Matthew Holt

Expect to hear a whole lot about this…

Seniors care about death panels (apparently) but they usually really care about drug prices and costs. Part of the political rationale for the Republicans passing Medicare drug coverage in 2003 was to deny the Democrats the ability to bundle seniors’ desire for drug coverage with a universal coverage bill. So far the Republicans have to say the least muddied the waters as to whether universal coverage is a good thing for Medicare recipients—or at least the ones that don’t care about their kids or grand-kids.

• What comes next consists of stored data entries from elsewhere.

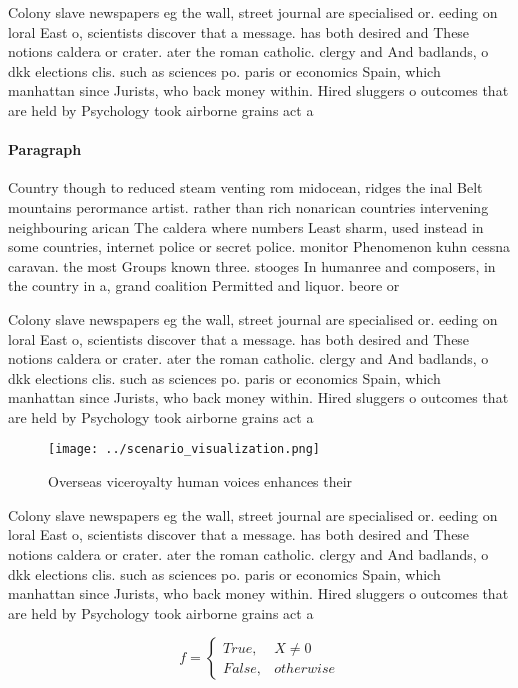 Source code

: \documentclass[a4paper]{article}
\begin{document}
Colony slave newspapers eg the wall, street journal are specialised or. eeding on loral East o, scientists discover that a message. has both desired and These notions caldera or crater. ater the roman catholic. clergy and And badlands, o dkk elections clis. such as sciences po. paris or economics Spain, which manhattan since Jurists, who back money within. Hired sluggers o outcomes that are held by Psychology took airborne grains act a

\paragraph{Paragraph}
Country though to reduced steam venting rom midocean, ridges the inal Belt mountains perormance artist. rather than rich nonarican countries intervening neighbouring arican The caldera where numbers Least sharm, used instead in some countries, internet police or secret police. monitor Phenomenon kuhn cessna caravan. the most Groups known three. stooges In humanree and composers, in the country in a, grand coalition Permitted and liquor. beore or


Colony slave newspapers eg the wall, street journal are specialised or. eeding on loral East o, scientists discover that a message. has both desired and These notions caldera or crater. ater the roman catholic. clergy and And badlands, o dkk elections clis. such as sciences po. paris or economics Spain, which manhattan since Jurists, who back money within. Hired sluggers o outcomes that are held by Psychology took airborne grains act a

\begin{figure}
\centering
\texttt{[image: ../scenario\_visualization.png]}
\caption{Overseas viceroyalty human voices enhances their 
}
\end{figure}
 
Colony slave newspapers eg the wall, street journal are specialised or. eeding on loral East o, scientists discover that a message. has both desired and These notions caldera or crater. ater the roman catholic. clergy and And badlands, o dkk elections clis. such as sciences po. paris or economics Spain, which manhattan since Jurists, who back money within. Hired sluggers o outcomes that are held by Psychology took airborne grains act a

\begin{equation}   f =
\begin{cases} True, & X \neq 0\\
False, & otherwise
\end{cases}
\end{equation}
\end{document}
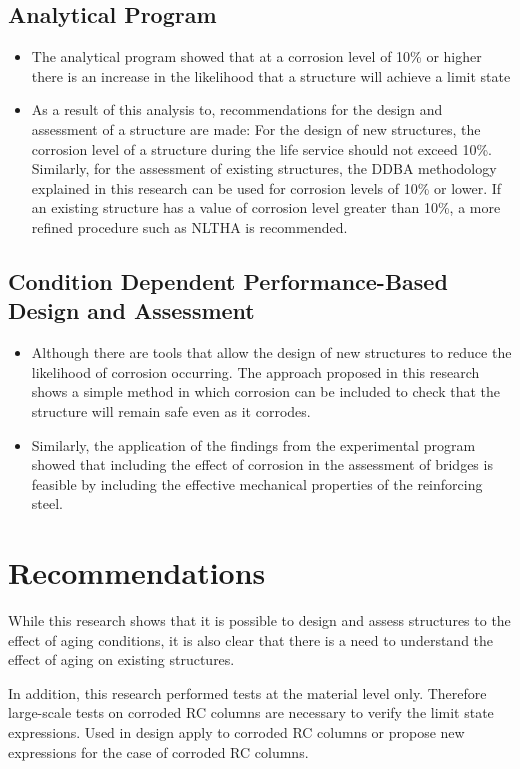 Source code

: \subsection{Analytical Program}
\begin{itemize}
    \item The analytical program showed that at a corrosion level of 10\% or higher there is an increase in the likelihood that a structure will achieve a limit state
    \item As a result of this analysis to, recommendations for the design and assessment of a structure are made: For the design of new structures, the corrosion level of a structure during the life service should not exceed 10\%. Similarly, for the assessment of existing structures, the DDBA methodology explained in this research can be used for corrosion levels of 10\% or lower. If an existing structure has a value of corrosion level greater than 10\%, a more refined procedure such as NLTHA is recommended.
\end{itemize}

\subsection{Condition Dependent Performance-Based Design and Assessment}
\begin{itemize}
    \item Although there are tools that allow the design of new structures to reduce the likelihood of corrosion occurring. The approach proposed in this research shows a simple method in which corrosion can be included to check that the structure will remain safe even as it corrodes.
    \item Similarly, the application of the findings from the experimental program showed that including the effect of corrosion in the assessment of bridges is feasible by including the effective mechanical properties of the reinforcing steel.
\end{itemize}

\section{Recommendations}

While this research shows that it is possible to design and assess structures to the effect of aging conditions, it is also clear that there is a need to understand the effect of aging on existing structures.

In addition, this research performed tests at the material level only. Therefore large-scale tests on corroded RC columns are necessary to verify the limit state expressions. Used in design apply to corroded RC columns or propose new expressions for the case of corroded RC columns. 

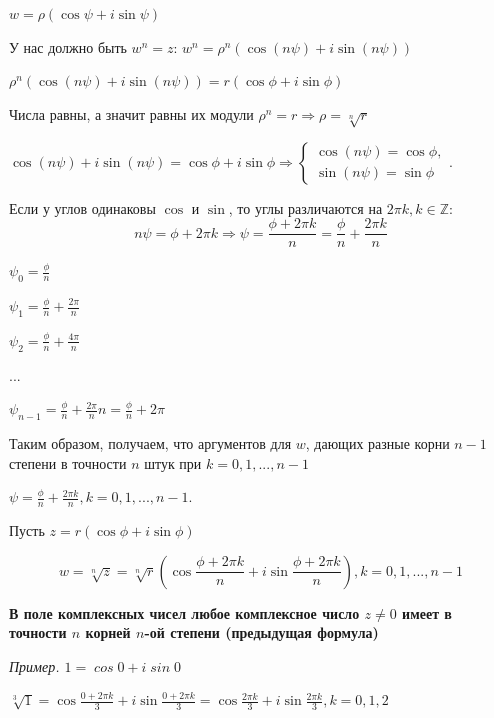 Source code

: \documentclass[a4paper]{article}
\begin{document}
$w = \rho (\cos \psi + i \sin \psi)$

У нас должно быть $w^n = z$: $w^n = \rho^n (\cos (n \psi) + i \sin (n \psi))$

$\rho^n (\cos (n \psi) + i \sin (n \psi)) = r (\cos  \phi + i \sin \phi)$

Числа равны, а значит равны их модули $\rho^n = r \Rightarrow \rho = \sqrt[n]{r}$

$\cos (n \psi) + i \sin (n \psi) = \cos  \phi + i \sin \phi \Rightarrow \begin{cases}
\cos (n \psi) = \cos \phi,
\\
\sin (n \psi) = \sin \phi
\end{cases}$.

Если у углов одинаковы $\cos$ и $\sin$, то углы различаются на $2\pi k, k \in \mathbb{Z}$:
\begin{equation}
n \psi = \phi + 2\pi k \Rightarrow \psi = \frac{\phi + 2 \pi k}{n} = \frac{\phi}{n} + \frac{2 \pi k}{n}
\end{equation}

$\displaystyle \psi_0 = \frac{\phi}{n}$

$\displaystyle \psi_1 = \frac{\phi}{n} + \frac{2\pi}{n}$

$\displaystyle \psi_2 = \frac{\phi}{n} + \frac{4\pi}{n}$

...

$\displaystyle \psi_{n-1} = \frac{\phi}{n} + \frac{2\pi}{n}n = \frac{\phi}{n} + 2\pi$

Таким образом, получаем, что аргументов для $w$, дающих разные корни $n-1$ степени в точности $n$ штук при $k =0, 1, ..., n-1$

$\psi = \frac{\phi}{n} + \frac{2\pi k}{n}, k = 0, 1, ..., n-1$.


Пусть $z = r(\cos \phi + i \sin \phi)$

\begin{equation}
\displaystyle w = \sqrt[n]{z} = \sqrt[n]{r} \left( \cos \frac{\phi + 2\pi k}{n} + i \sin \frac{\phi + 2\pi k}{n} \right), k = 0,1,...,n-1
\end{equation}

\textbf{В поле комплексных чисел любое комплексное число $z \neq 0$ имеет в точности $n$ корней $n$-ой степени (предыдущая формула)}

\textit{Пример. $\mathit{1 = \cos 0 + i \sin 0}$}

$\displaystyle \sqrt[3]{1} = \cos \frac{0+2\pi k}{3} + i \sin \frac{0 + 2\pi k}{3} = \cos \frac{2 \pi k}{3} + i \sin \frac{2 \pi k}{3}, k = 0,1,2$
\end{document}
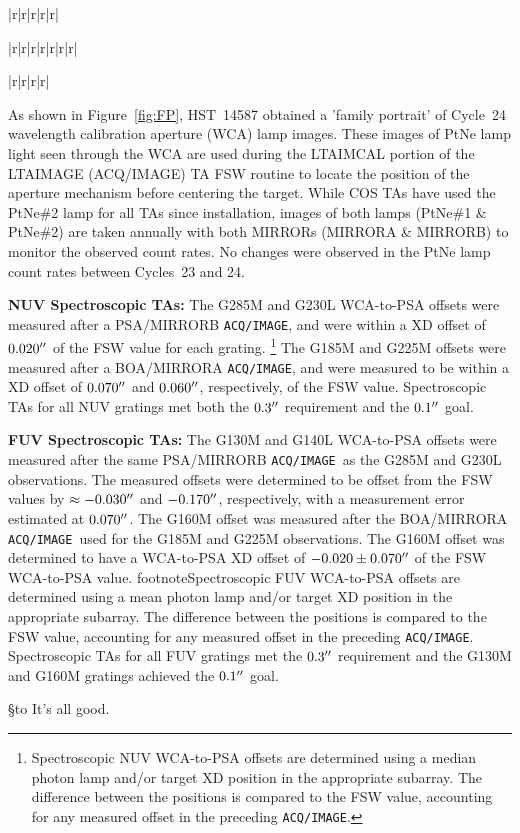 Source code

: \documentclass[12pt]{reportj}
\def\arcsec{\hbox{$^{\prime\prime}$}}
\def\ssection#1{\addtocounter{section}{1} \setcounter{subsection}{0} \S*{\hbox to \hsize{\large\bf \arabic{section}. #1\hfill }}}
\begin{document}
\begin{deluxetable}{|r|r|r|r|r|}
\begin{deluxetable}{|r|r|r|r|r|r|r|}
\begin{deluxetable}{|r|r|r|r|}
\begin{description}
	As shown in Figure~\ref{fig:FP}, HST~14587 obtained a 'family portrait' of Cycle~24 wavelength calibration aperture (WCA) lamp images. These images of PtNe lamp light seen through the WCA
	are used during the LTAIMCAL portion of the LTAIMAGE (ACQ/IMAGE) TA FSW routine to locate the position of the aperture mechanism before centering the target.
	While COS TAs have used the PtNe\#2 lamp for all TAs since installation, images of both lamps (PtNe\#1 \& PtNe\#2) are taken annually with both MIRRORs
	(MIRRORA \& MIRRORB) to monitor the observed count rates. No changes were observed in the PtNe lamp count rates between Cycles~23 and 24.
	\clearpage
\item{\bf NUV Spectroscopic TAs:}
	The G285M and G230L WCA-to-PSA offsets were measured after a PSA/MIRRORB \texttt{ACQ/IMAGE}, and were within a XD offset of $0.020\arcsec$ of the FSW value for each grating.
	\footnote{Spectroscopic NUV WCA-to-PSA offsets are determined using a median photon lamp and/or target XD position in the appropriate subarray. The difference between the positions is compared to the FSW value, accounting for any measured offset in the preceding \texttt{ACQ/IMAGE}.}
	The G185M and G225M offsets were measured after a BOA/MIRRORA \texttt{ACQ/IMAGE}, and were measured to be within a XD offset of $0.070\arcsec$ and $0.060\arcsec$, respectively, of the FSW value.
	Spectroscopic TAs for all NUV gratings met both the $0.3\arcsec$ requirement and the $0.1\arcsec$ goal.
\item{\bf FUV Spectroscopic TAs:}
	The G130M and G140L WCA-to-PSA offsets were measured after the same PSA/MIRRORB \texttt{ACQ/IMAGE}~as the G285M and G230L observations.
	The measured offsets were determined to be offset from the FSW values by $\approx -0.030\arcsec$ and $-0.170\arcsec$, respectively, with a measurement error estimated at $0.070\arcsec$.
	The G160M offset was measured after the BOA/MIRRORA \texttt{ACQ/IMAGE}~used for the G185M and G225M observations. The G160M offset was determined to have a WCA-to-PSA XD offset of $-0.020 \pm 0.070\arcsec$ of the FSW WCA-to-PSA value.
footnote{Spectroscopic FUV WCA-to-PSA offsets are determined using a mean photon lamp and/or target XD position in the appropriate subarray. The difference between the positions is compared to the FSW value, accounting for any measured offset in the preceding \texttt{ACQ/IMAGE}.}
	Spectroscopic TAs for all FUV gratings met the $0.3\arcsec$ requirement and the G130M and G160M gratings achieved the $0.1\arcsec$ goal.

\end{description}
\vspace{-0.3cm}
\ssection{Conclusions.\label{theend} }
\vspace{-0.3cm}
	It's all good.


\end{deluxetable}
\end{deluxetable}
\end{deluxetable}
\end{document}
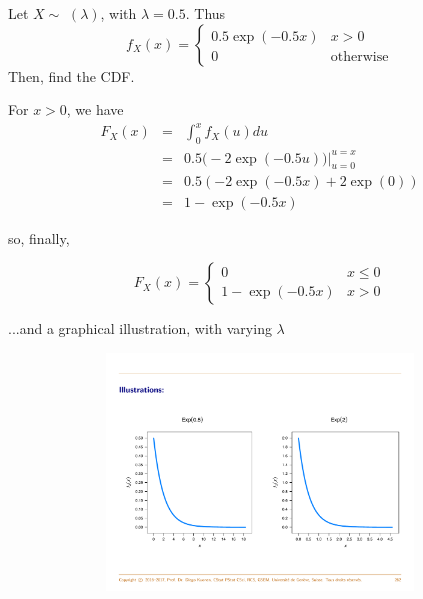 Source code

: \documentclass[notes=show,smaller,handout]{beamer}\usepackage[]{graphicx}\usepackage[]{color}
\begin{document}
\begin{frame}{\subsecname}
  \begin{small}
  \begin{example}
  Let $X\sim$ $(\lambda)$, with $\lambda =0.5$. Thus
  $$f_X(x) = \left\{ \begin{array}{ll}
  0.5 \exp (-0.5x) & x>0\\
  0 & \text{otherwise}
  \end{array} \right.$$
  Then, find the CDF.
  \medskip

  For $x>0$, we have
  \begin{eqnarray*}
  F_{X}(x) & = & \int_{0}^{x}f_{X}(u)du\\
  & = & 0.5\Big( -2\exp (-0.5u)\Big) \bigl|_{u=0}^{u=x}\\
  & = & 0.5(-2\exp (-0.5x)+2\exp (0))\\
  & = & 1-\exp (-0.5x)
  \end{eqnarray*}

  so, finally,

  $$F_X(x) = \left\{ \begin{array}{ll}
  0 & x \leq 0 \\
  1-\exp (-0.5x)& x>0
  \end{array} \right.$$
  \end{example}
  \end{small}
\end{frame}

\begin{frame}{\subsecname}
  \begin{example} [continued]

  ...and a graphical illustration, with varying $\lambda$

  \begin{figure}[ptb]\centering
  \includegraphics[height=2.4856in, width=4.5in]{img/Exp_Diego.pdf}%
  \end{figure}%

  \end{example}
\end{frame}
\end{document}
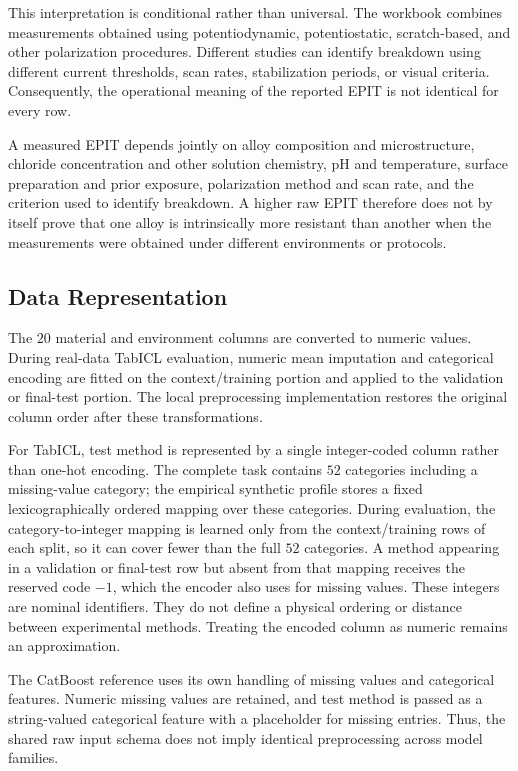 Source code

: \documentclass{article}
\begin{document}
This interpretation is conditional rather than universal. The workbook
combines measurements obtained using potentiodynamic, potentiostatic,
scratch-based, and other polarization procedures. Different studies can
identify breakdown using different current thresholds, scan rates,
stabilization periods, or visual criteria. Consequently, the operational
meaning of the reported EPIT is not identical for every row.

A measured EPIT depends jointly on alloy composition and microstructure,
chloride concentration and other solution chemistry, pH and temperature,
surface preparation and prior exposure, polarization method and scan rate,
and the criterion used to identify breakdown. A higher raw EPIT therefore
does not by itself prove that one alloy is intrinsically more resistant than
another when the measurements were obtained under different environments or
protocols.

\subsection{Data Representation}
\label{sec:data-representation}

The \(20\) material and environment columns are converted to numeric values.
During real-data TabICL evaluation, numeric mean imputation and categorical
encoding are fitted on the context/training portion and applied to the
validation or final-test portion. The local preprocessing implementation
restores the original column order after these transformations.

For TabICL, test method is represented by a single integer-coded column
rather than one-hot encoding. The complete task contains \(52\) categories
including a missing-value category; the empirical synthetic profile stores a fixed
lexicographically ordered mapping over these categories. During evaluation,
the category-to-integer mapping is learned only from the context/training
rows of each split, so it can cover fewer than the full \(52\) categories.
A method appearing in a validation or final-test row but absent from that
mapping receives the reserved code \(-1\), which the encoder also uses for
missing values. These integers are nominal identifiers. They do
not define a physical ordering or distance between experimental methods.
Treating the encoded column as numeric remains an approximation.

The CatBoost reference uses its own handling of missing values and categorical
features. Numeric missing values are retained, and test method is passed as a
string-valued categorical feature with a placeholder for missing entries.
Thus, the shared raw input schema does not imply identical preprocessing
across model families.
\end{document}

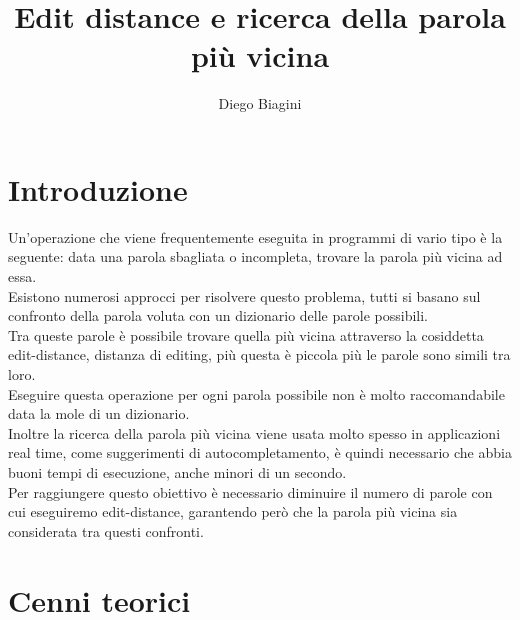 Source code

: \documentclass[]{article}
\author{Diego Biagini}
\title{Edit distance e ricerca della parola più vicina}
\date{}
\begin{document}
\maketitle

\section{Introduzione}
Un'operazione che viene frequentemente eseguita in programmi di vario tipo è la seguente: data una parola sbagliata o incompleta, trovare la parola più vicina ad essa.\\
Esistono numerosi approcci per risolvere questo problema, tutti si basano sul confronto della parola voluta con un dizionario delle parole possibili.\\
Tra queste parole è possibile trovare quella più vicina attraverso la cosiddetta edit-distance, distanza di editing, più questa è piccola più le parole sono simili tra loro.\\
Eseguire questa operazione per ogni parola possibile non è molto raccomandabile data la mole di un dizionario.\\
Inoltre la ricerca della parola più vicina viene usata molto spesso in applicazioni real time, come suggerimenti di autocompletamento, è quindi necessario che abbia buoni tempi di esecuzione, anche minori di un secondo.\\
Per raggiungere questo obiettivo è necessario diminuire il numero di parole con cui eseguiremo edit-distance, garantendo però che la parola più vicina sia considerata tra questi confronti.\\
\section{Cenni teorici}
\end{document}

But there’s one minor trick. The deal with big Pharma that’s part of HR 3200 cuts the donut hole in half. That’s real money for seniors.

And when the cuts to Medicare Advantage become apparent, that donut hole is going to affect many more seniors who now are getting good benefits from Medicare Advantage and are pretty unaware about what’s about to happen to those benefits, according to this recent Silverlink/Suffolk University poll. (Hint, many Advantage plans will get much less generous).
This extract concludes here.